**AIM OF THE EXERCISE:**
Records follow. Select each line holding "senha".

Data extracted from a collection:
::::

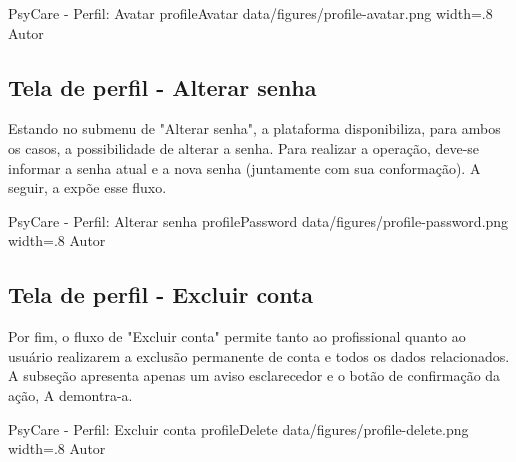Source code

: \image
    {PsyCare - Perfil: Avatar}
    {profileAvatar}
    {data/figures/profile-avatar.png}
    {width=.8\textwidth}
    {Autor}

\subsection{Tela de perfil - Alterar senha}
\label{sec:perfilAvatar}
Estando no submenu de "Alterar senha", a plataforma disponibiliza, para ambos os casos, a possibilidade de alterar a senha. Para realizar a operação, deve-se informar a senha atual e a nova senha (juntamente com sua conformação). A seguir, a  expõe esse fluxo.

\image
    {PsyCare - Perfil: Alterar senha}
    {profilePassword}
    {data/figures/profile-password.png}
    {width=.8\textwidth}
    {Autor}

\subsection{Tela de perfil - Excluir conta}
\label{sec:perfilAvatar}
Por fim, o fluxo de "Excluir conta" permite tanto ao profissional quanto ao usuário realizarem a exclusão permanente de conta e todos os dados relacionados. A subseção apresenta apenas um aviso esclarecedor e o botão de confirmação da ação, A  demontra-a.

\image
    {PsyCare - Perfil: Excluir conta}
    {profileDelete}
    {data/figures/profile-delete.png}
    {width=.8\textwidth}
    {Autor}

::::

**WRITTEN SOLUTION:**
\subsection{Tela de perfil - Alterar senha}
Estando no submenu de "Alterar senha", a plataforma disponibiliza, para ambos os casos, a possibilidade de alterar a senha. Para realizar a operação, deve-se informar a senha atual e a nova senha (juntamente com sua conformação). A seguir, a  expõe esse fluxo.
    {PsyCare - Perfil: Alterar senha}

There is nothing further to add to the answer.